Dataset entries
========

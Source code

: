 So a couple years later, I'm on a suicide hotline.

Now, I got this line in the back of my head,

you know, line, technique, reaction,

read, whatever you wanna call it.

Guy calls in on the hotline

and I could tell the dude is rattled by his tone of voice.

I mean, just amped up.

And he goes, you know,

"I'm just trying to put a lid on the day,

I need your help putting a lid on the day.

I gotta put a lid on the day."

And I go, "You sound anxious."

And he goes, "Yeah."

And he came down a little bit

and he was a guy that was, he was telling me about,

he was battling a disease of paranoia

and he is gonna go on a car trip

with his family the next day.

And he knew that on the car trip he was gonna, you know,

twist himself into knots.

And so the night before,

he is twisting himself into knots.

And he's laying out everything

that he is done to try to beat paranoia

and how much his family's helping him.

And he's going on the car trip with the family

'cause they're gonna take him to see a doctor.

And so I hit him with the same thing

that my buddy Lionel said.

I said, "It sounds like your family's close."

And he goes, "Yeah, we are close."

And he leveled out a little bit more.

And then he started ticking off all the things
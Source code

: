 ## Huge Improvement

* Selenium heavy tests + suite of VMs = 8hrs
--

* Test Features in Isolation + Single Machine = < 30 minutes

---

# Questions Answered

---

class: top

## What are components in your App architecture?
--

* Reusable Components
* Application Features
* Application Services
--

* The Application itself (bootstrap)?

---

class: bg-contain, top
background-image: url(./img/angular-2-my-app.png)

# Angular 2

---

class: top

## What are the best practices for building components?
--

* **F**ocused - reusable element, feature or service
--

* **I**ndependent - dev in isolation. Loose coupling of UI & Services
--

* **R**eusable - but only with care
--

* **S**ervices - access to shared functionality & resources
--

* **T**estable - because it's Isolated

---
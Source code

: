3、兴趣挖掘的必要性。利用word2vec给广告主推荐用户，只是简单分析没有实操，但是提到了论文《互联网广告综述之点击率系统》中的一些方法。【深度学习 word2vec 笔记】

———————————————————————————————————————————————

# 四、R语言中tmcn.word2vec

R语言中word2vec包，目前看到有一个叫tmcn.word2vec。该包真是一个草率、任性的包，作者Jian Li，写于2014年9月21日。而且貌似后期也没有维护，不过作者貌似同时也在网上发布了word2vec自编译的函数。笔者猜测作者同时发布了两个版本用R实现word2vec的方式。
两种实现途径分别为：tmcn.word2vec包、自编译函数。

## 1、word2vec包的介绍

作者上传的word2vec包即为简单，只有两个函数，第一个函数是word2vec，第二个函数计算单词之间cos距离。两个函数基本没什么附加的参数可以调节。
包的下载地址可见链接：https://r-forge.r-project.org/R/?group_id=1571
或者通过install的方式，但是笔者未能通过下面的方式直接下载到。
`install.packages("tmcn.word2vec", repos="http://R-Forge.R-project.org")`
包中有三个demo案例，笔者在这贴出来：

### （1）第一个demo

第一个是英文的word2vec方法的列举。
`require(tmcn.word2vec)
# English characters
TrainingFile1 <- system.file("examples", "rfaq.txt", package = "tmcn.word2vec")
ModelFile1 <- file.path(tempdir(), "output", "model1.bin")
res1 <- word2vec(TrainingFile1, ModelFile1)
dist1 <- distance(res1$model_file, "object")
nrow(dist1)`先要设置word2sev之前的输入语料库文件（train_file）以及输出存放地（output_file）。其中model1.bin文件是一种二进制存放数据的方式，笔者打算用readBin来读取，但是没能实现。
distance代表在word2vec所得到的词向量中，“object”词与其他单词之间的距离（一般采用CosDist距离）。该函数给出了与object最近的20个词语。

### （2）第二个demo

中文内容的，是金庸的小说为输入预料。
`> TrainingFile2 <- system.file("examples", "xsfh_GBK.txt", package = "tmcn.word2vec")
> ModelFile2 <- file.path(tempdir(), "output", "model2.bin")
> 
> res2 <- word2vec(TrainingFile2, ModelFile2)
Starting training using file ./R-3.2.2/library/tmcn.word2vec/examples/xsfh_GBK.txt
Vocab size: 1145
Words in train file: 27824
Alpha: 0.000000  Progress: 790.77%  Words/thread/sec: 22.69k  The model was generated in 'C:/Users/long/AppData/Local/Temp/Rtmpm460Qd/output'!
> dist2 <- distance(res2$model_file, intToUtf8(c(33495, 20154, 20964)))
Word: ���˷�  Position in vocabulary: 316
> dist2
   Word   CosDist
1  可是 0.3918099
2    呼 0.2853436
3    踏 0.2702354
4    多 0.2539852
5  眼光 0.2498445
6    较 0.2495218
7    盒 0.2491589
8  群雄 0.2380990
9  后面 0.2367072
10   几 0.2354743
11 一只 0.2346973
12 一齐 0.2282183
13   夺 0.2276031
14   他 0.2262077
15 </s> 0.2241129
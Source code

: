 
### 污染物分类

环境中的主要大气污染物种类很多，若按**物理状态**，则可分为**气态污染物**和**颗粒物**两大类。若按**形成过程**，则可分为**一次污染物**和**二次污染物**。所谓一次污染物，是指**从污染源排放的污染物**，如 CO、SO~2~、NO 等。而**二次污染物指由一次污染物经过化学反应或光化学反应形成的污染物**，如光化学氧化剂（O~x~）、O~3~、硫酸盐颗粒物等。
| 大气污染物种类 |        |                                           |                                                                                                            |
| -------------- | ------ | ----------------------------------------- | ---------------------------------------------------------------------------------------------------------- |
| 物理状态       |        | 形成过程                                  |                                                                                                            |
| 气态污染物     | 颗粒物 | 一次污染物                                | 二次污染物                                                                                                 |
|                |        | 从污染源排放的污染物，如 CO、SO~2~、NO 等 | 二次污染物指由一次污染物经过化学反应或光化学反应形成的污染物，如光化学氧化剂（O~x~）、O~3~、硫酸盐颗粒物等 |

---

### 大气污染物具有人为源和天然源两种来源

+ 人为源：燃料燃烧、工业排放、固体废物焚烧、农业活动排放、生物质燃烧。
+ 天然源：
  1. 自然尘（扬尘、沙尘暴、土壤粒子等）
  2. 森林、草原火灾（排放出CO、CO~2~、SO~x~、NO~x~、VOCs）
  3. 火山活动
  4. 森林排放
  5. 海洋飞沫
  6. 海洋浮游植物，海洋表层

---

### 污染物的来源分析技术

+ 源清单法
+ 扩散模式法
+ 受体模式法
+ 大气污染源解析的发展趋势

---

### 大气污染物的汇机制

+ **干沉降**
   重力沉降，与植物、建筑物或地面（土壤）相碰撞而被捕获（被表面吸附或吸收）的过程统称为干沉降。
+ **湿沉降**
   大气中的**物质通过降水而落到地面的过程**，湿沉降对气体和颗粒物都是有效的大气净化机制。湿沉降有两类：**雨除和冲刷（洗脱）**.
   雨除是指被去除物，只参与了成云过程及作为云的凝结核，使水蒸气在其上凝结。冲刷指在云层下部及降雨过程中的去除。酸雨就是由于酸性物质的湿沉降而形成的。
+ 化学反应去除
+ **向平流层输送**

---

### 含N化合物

========

Starting with the first line of the records, repeat every line up to and including the one containing "I need your help putting a lid on the day.", and nothing else.

Source code

: So a couple years later, I'm on a suicide hotline.

Now, I got this line in the back of my head,

you know, line, technique, reaction,

read, whatever you wanna call it.

Guy calls in on the hotline

and I could tell the dude is rattled by his tone of voice.

I mean, just amped up.

And he goes, you know,

"I'm just trying to put a lid on the day,

I need your help putting a lid on the day.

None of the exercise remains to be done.